Introdução: A doença renal crônica (DRC) cursa com importante redução da capacidade funcional. O teste padrão ouro para avaliação da capacidade funcional é o teste cardiopulmonar que determina o pico de consumo de oxigênio (VO2 pico). Por outro lado, o teste de caminhada de seis minutos (TC6M) é um teste representativo das atividades da vida diária, é mais barato e de fácil aplicação. No presente estudo, avaliamos a correlação entre a distância obtida no TC6M e o VO2 pico em pacientes portadores de DRC sob tratamento hemodialítico. Métodos: Foram estudados 16 pacientes portadores de DRC em programa de hemodiálise (cinco homens e 11 mulheres), com média de idade de 47,75 ± 12,05 anos. Os pacientes foram submetidos a dois TC6M emuma pista plana de 30m, com intervalo de 30 minutos, sendo considerada para análise a maior distância percorrida. Para determinação do VO2 pico, ospacientes foram submetidos ao teste cardiopulmonar em esteira rolante. Resultados: A distância média obtida no TC6M foi de 516,0 ± 88,79m e o VO2pico foi 20,50 ± 4,92ml/kg/min. Observamos uma correlação positiva e estatisticamente significante entre a distância obtida no TC6M e o VO2 pico (r =0,78). Conclusão: A forte correlação entre a distância obtida no TC6M e o VO2 pico permite sugerir o TC6M como alternativa simples e barata para avaliação da capacidade funcional de pacientes portadores de DRC em tratamento hemodialítico.

Introduction: End-stage renal disease (ESRD) courses with significant reduction in the functional capacity.

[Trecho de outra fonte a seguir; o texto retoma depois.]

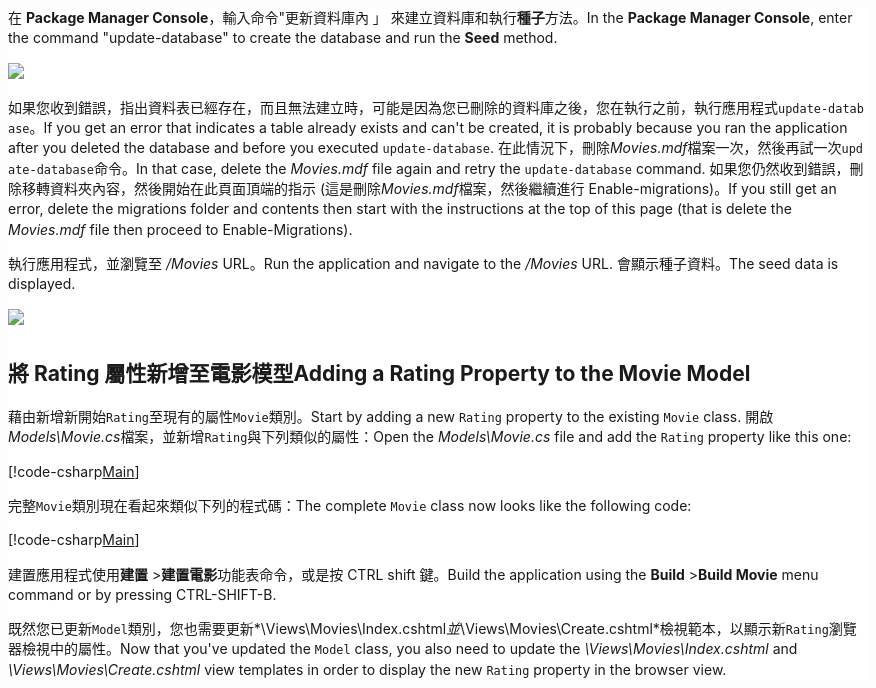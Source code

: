 <span data-ttu-id="889c9-139">在  **Package Manager Console**，輸入命令"更新資料庫內 」 來建立資料庫和執行**種子**方法。</span><span class="sxs-lookup"><span data-stu-id="889c9-139">In the **Package Manager Console**, enter the command "update-database" to create the database and run the **Seed** method.</span></span>

![](adding-a-new-field-to-the-movie-model-and-table/_static/image8.png)

<span data-ttu-id="889c9-140">如果您收到錯誤，指出資料表已經存在，而且無法建立時，可能是因為您已刪除的資料庫之後，您在執行之前，執行應用程式`update-database`。</span><span class="sxs-lookup"><span data-stu-id="889c9-140">If you get an error that indicates a table already exists and can't be created, it is probably because you ran the application after you deleted the database and before you executed `update-database`.</span></span> <span data-ttu-id="889c9-141">在此情況下，刪除*Movies.mdf*檔案一次，然後再試一次`update-database`命令。</span><span class="sxs-lookup"><span data-stu-id="889c9-141">In that case, delete the *Movies.mdf* file again and retry the `update-database` command.</span></span> <span data-ttu-id="889c9-142">如果您仍然收到錯誤，刪除移轉資料夾內容，然後開始在此頁面頂端的指示 (這是刪除*Movies.mdf*檔案，然後繼續進行 Enable-migrations)。</span><span class="sxs-lookup"><span data-stu-id="889c9-142">If you still get an error, delete the migrations folder and contents then start with the instructions at the top of this page (that is delete the *Movies.mdf* file then proceed to Enable-Migrations).</span></span>

<span data-ttu-id="889c9-143">執行應用程式，並瀏覽至 */Movies* URL。</span><span class="sxs-lookup"><span data-stu-id="889c9-143">Run the application and navigate to the */Movies* URL.</span></span> <span data-ttu-id="889c9-144">會顯示種子資料。</span><span class="sxs-lookup"><span data-stu-id="889c9-144">The seed data is displayed.</span></span>

![](adding-a-new-field-to-the-movie-model-and-table/_static/image9.png)

## <a name="adding-a-rating-property-to-the-movie-model"></a><span data-ttu-id="889c9-145">將 Rating 屬性新增至電影模型</span><span class="sxs-lookup"><span data-stu-id="889c9-145">Adding a Rating Property to the Movie Model</span></span>

<span data-ttu-id="889c9-146">藉由新增新開始`Rating`至現有的屬性`Movie`類別。</span><span class="sxs-lookup"><span data-stu-id="889c9-146">Start by adding a new `Rating` property to the existing `Movie` class.</span></span> <span data-ttu-id="889c9-147">開啟*Models\Movie.cs*檔案，並新增`Rating`與下列類似的屬性：</span><span class="sxs-lookup"><span data-stu-id="889c9-147">Open the *Models\Movie.cs* file and add the `Rating` property like this one:</span></span>

[!code-csharp[Main](adding-a-new-field-to-the-movie-model-and-table/samples/sample3.cs)]

<span data-ttu-id="889c9-148">完整`Movie`類別現在看起來類似下列的程式碼：</span><span class="sxs-lookup"><span data-stu-id="889c9-148">The complete `Movie` class now looks like the following code:</span></span>

[!code-csharp[Main](adding-a-new-field-to-the-movie-model-and-table/samples/sample4.cs?highlight=8)]

<span data-ttu-id="889c9-149">建置應用程式使用**建置** &gt;**建置電影**功能表命令，或是按 CTRL shift 鍵。</span><span class="sxs-lookup"><span data-stu-id="889c9-149">Build the application using the **Build** &gt;**Build Movie** menu command or by pressing CTRL-SHIFT-B.</span></span>

<span data-ttu-id="889c9-150">既然您已更新`Model`類別，您也需要更新*\Views\Movies\Index.cshtml*並*\Views\Movies\Create.cshtml*檢視範本，以顯示新`Rating`瀏覽器檢視中的屬性。</span><span class="sxs-lookup"><span data-stu-id="889c9-150">Now that you've updated the `Model` class, you also need to update the *\Views\Movies\Index.cshtml* and *\Views\Movies\Create.cshtml* view templates in order to display the new `Rating` property in the browser view.</span></span>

The gold standard test for evaluation of the functional capacity is the cardiopulmonary test, which provides the determination of the peak oxygen uptake (VO2 peak). On the other hand, the six-minute walk test (6MWT) is a representative test of the daily living activities, is inexpensive and easily applicable. In this study we aimed to evaluate the correlation between the distance covered in 6MWT with VO2 peak in ESRD patients on hemodialysis. Methods: Sixteen ESRD patients on hemodialysis (five men and11 women) were studied, with a mean age of 47.75 ± 12.05 years. The patients were submitted to two 6MWT in a 30m corridor, with an interval of 30minutes, being considered for analysis longest walked distance. For determination of VO2 peak, the patients were submitted to the cardiopulmonary test on a treadmill. Results: The distance covered in 6MWT was 516.0 ± 88.79m and VO2 peak was 20.50 ± 4.92ml/kg/min. We observed a positive and significant correlation between the distance covered in 6MWT with VO2 peak (r =0.78). Conclusion: The strong correlation between the distance covered in 6MWT with VO2 peak allows us to suggest the 6MWT as a simple and cheap alternative for evaluation of the functional capacity in ESRD patients on hemodialysis.